» **Your objective**: From the records below, output exactly the lines running from the line containing "ॐ मायै शिखायै" through the line containing "[^2_pg1]: अङ्गन्यासक्रमः –", and no others.

(Source texts of formatted documents)
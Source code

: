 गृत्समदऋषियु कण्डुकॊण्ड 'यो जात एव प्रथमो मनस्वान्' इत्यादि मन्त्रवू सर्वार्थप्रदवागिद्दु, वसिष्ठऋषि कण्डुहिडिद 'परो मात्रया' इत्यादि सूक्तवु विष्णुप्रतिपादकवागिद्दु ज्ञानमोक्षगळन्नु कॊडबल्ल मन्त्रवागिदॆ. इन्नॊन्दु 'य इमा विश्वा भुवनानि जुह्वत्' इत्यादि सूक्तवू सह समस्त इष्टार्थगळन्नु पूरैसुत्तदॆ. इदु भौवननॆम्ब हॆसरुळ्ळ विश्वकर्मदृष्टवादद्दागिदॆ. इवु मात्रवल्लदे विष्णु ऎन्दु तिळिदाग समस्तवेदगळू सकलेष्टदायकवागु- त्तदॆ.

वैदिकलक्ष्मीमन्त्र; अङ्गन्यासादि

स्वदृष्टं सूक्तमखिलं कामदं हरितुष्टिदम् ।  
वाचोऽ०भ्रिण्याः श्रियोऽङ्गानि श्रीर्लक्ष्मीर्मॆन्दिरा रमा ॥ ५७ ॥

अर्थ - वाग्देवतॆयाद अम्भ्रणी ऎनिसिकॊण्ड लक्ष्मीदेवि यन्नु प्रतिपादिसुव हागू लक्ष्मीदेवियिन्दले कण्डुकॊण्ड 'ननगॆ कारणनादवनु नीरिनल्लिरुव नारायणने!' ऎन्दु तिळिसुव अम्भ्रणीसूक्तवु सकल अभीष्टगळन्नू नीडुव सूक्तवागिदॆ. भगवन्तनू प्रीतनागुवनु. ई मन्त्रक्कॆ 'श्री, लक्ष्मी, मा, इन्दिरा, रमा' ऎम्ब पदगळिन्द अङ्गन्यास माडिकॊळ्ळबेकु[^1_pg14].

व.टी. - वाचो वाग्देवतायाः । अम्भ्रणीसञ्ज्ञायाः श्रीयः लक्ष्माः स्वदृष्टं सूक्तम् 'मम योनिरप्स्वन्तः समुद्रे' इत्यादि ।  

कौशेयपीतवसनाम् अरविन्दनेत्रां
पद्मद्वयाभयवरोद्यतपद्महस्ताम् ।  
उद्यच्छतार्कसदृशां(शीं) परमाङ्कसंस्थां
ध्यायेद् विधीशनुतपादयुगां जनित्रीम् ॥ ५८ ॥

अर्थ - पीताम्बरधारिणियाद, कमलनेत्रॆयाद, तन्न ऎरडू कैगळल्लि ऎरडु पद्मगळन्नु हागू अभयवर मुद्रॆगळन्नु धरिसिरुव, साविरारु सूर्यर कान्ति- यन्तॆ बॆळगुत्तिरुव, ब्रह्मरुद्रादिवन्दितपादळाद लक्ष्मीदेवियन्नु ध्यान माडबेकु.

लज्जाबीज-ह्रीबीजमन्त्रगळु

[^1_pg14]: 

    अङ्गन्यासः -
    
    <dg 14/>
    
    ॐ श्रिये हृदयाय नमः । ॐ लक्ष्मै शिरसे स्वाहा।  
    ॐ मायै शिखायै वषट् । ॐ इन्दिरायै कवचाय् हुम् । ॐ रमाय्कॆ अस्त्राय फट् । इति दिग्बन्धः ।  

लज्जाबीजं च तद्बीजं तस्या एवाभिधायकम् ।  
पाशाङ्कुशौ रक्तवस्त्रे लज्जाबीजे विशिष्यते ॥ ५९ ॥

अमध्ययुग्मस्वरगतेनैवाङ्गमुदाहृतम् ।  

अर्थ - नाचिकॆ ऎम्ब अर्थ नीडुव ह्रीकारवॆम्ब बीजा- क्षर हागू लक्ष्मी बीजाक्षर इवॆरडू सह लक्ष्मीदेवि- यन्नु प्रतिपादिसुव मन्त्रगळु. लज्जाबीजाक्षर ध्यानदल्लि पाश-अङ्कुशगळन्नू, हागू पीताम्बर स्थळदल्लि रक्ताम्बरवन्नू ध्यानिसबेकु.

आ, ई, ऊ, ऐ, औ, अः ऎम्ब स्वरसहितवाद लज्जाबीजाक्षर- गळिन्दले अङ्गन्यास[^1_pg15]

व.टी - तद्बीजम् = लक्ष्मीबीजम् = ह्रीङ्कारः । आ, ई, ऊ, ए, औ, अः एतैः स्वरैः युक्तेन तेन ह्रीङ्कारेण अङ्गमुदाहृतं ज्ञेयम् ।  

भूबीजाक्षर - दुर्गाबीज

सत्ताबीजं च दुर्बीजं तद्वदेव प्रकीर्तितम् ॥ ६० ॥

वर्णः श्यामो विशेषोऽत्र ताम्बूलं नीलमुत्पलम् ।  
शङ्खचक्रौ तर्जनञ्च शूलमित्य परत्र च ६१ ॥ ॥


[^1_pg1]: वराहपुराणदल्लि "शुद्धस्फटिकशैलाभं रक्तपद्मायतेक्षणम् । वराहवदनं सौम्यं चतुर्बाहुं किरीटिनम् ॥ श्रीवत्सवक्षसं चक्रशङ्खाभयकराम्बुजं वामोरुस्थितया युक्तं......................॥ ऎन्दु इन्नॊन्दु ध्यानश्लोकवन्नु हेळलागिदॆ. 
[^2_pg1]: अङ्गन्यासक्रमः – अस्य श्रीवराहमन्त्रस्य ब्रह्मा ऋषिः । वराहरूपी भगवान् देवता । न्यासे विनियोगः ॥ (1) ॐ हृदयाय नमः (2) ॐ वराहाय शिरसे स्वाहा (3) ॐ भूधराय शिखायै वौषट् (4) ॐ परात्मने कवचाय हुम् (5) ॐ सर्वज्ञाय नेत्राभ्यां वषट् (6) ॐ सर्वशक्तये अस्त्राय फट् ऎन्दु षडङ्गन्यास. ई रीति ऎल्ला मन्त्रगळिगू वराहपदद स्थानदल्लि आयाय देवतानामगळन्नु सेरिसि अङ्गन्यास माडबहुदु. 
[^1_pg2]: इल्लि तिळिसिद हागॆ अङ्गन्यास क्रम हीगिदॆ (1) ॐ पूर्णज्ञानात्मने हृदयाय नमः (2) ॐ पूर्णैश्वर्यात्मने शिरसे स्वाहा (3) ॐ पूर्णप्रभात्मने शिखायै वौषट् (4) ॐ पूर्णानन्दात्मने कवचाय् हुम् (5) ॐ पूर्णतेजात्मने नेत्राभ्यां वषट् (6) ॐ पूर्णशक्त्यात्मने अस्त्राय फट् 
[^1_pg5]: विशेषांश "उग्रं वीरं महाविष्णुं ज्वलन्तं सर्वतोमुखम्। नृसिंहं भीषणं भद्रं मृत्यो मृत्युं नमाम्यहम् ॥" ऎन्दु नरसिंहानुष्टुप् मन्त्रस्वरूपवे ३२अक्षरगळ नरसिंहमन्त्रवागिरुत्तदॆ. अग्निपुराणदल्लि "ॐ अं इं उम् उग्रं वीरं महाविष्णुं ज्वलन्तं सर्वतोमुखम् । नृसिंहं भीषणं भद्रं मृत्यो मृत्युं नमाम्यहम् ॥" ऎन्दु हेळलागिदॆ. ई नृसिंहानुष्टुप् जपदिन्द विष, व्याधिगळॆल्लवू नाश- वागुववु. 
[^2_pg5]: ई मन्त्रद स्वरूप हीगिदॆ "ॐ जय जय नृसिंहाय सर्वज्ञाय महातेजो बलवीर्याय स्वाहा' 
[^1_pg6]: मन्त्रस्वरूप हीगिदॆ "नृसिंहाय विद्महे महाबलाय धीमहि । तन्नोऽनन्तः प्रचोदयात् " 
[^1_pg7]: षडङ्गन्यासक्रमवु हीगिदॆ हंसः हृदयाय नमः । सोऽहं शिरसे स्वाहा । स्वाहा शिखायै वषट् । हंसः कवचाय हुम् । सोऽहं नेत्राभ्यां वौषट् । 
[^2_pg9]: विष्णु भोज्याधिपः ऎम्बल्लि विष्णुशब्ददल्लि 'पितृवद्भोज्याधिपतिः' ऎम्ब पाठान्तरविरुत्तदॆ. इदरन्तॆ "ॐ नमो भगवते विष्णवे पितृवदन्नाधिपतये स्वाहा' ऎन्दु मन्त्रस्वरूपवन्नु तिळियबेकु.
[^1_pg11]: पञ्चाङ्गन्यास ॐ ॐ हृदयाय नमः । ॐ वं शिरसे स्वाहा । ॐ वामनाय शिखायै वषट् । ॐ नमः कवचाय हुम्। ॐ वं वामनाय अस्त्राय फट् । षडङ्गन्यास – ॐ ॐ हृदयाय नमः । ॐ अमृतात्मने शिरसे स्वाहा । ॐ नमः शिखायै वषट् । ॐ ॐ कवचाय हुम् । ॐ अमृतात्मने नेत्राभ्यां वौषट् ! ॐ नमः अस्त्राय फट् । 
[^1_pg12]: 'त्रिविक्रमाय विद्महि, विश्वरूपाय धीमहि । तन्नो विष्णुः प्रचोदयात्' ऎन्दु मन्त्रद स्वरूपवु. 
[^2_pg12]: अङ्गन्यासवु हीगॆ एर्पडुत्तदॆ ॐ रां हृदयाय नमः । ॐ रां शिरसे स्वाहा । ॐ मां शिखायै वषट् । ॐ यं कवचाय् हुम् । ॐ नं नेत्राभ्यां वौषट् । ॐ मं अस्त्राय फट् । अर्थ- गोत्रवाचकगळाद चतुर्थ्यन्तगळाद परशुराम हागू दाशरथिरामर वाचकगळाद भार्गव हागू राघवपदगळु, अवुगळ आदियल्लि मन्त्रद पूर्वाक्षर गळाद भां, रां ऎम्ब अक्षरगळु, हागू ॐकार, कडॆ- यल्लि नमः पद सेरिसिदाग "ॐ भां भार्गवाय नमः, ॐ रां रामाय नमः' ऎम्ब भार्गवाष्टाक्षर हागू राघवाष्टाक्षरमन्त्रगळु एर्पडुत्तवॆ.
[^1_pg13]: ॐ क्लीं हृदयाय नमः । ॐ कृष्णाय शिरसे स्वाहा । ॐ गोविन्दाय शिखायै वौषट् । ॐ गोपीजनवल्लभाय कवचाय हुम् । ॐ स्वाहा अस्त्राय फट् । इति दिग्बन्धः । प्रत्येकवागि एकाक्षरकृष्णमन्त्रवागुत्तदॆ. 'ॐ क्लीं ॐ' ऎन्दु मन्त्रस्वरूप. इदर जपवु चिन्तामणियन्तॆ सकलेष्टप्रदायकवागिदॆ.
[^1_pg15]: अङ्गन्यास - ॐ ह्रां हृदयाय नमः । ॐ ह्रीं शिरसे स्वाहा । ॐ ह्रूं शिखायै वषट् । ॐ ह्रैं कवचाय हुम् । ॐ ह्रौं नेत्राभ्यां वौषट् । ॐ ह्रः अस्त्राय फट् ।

» **Answer box**:
    ॐ मायै शिखायै वषट् । ॐ इन्दिरायै कवचाय् हुम् । ॐ रमाय्कॆ अस्त्राय फट् । इति दिग्बन्धः ।  

लज्जाबीजं च तद्बीजं तस्या एवाभिधायकम् ।  
पाशाङ्कुशौ रक्तवस्त्रे लज्जाबीजे विशिष्यते ॥ ५९ ॥

अमध्ययुग्मस्वरगतेनैवाङ्गमुदाहृतम् ।  

अर्थ - नाचिकॆ ऎम्ब अर्थ नीडुव ह्रीकारवॆम्ब बीजा- क्षर हागू लक्ष्मी बीजाक्षर इवॆरडू सह लक्ष्मीदेवि- यन्नु प्रतिपादिसुव मन्त्रगळु. लज्जाबीजाक्षर ध्यानदल्लि पाश-अङ्कुशगळन्नू, हागू पीताम्बर स्थळदल्लि रक्ताम्बरवन्नू ध्यानिसबेकु.

आ, ई, ऊ, ऐ, औ, अः ऎम्ब स्वरसहितवाद लज्जाबीजाक्षर- गळिन्दले अङ्गन्यास[^1_pg15]

व.टी - तद्बीजम् = लक्ष्मीबीजम् = ह्रीङ्कारः । आ, ई, ऊ, ए, औ, अः एतैः स्वरैः युक्तेन तेन ह्रीङ्कारेण अङ्गमुदाहृतं ज्ञेयम् ।  

भूबीजाक्षर - दुर्गाबीज

सत्ताबीजं च दुर्बीजं तद्वदेव प्रकीर्तितम् ॥ ६० ॥

वर्णः श्यामो विशेषोऽत्र ताम्बूलं नीलमुत्पलम् ।  
शङ्खचक्रौ तर्जनञ्च शूलमित्य परत्र च ६१ ॥ ॥


[^1_pg1]: वराहपुराणदल्लि "शुद्धस्फटिकशैलाभं रक्तपद्मायतेक्षणम् । वराहवदनं सौम्यं चतुर्बाहुं किरीटिनम् ॥ श्रीवत्सवक्षसं चक्रशङ्खाभयकराम्बुजं वामोरुस्थितया युक्तं......................॥ ऎन्दु इन्नॊन्दु ध्यानश्लोकवन्नु हेळलागिदॆ. 
[^2_pg1]: अङ्गन्यासक्रमः – अस्य श्रीवराहमन्त्रस्य ब्रह्मा ऋषिः । वराहरूपी भगवान् देवता । न्यासे विनियोगः ॥ (1) ॐ हृदयाय नमः (2) ॐ वराहाय शिरसे स्वाहा (3) ॐ भूधराय शिखायै वौषट् (4) ॐ परात्मने कवचाय हुम् (5) ॐ सर्वज्ञाय नेत्राभ्यां वषट् (6) ॐ सर्वशक्तये अस्त्राय फट् ऎन्दु षडङ्गन्यास. ई रीति ऎल्ला मन्त्रगळिगू वराहपदद स्थानदल्लि आयाय देवतानामगळन्नु सेरिसि अङ्गन्यास माडबहुदु. 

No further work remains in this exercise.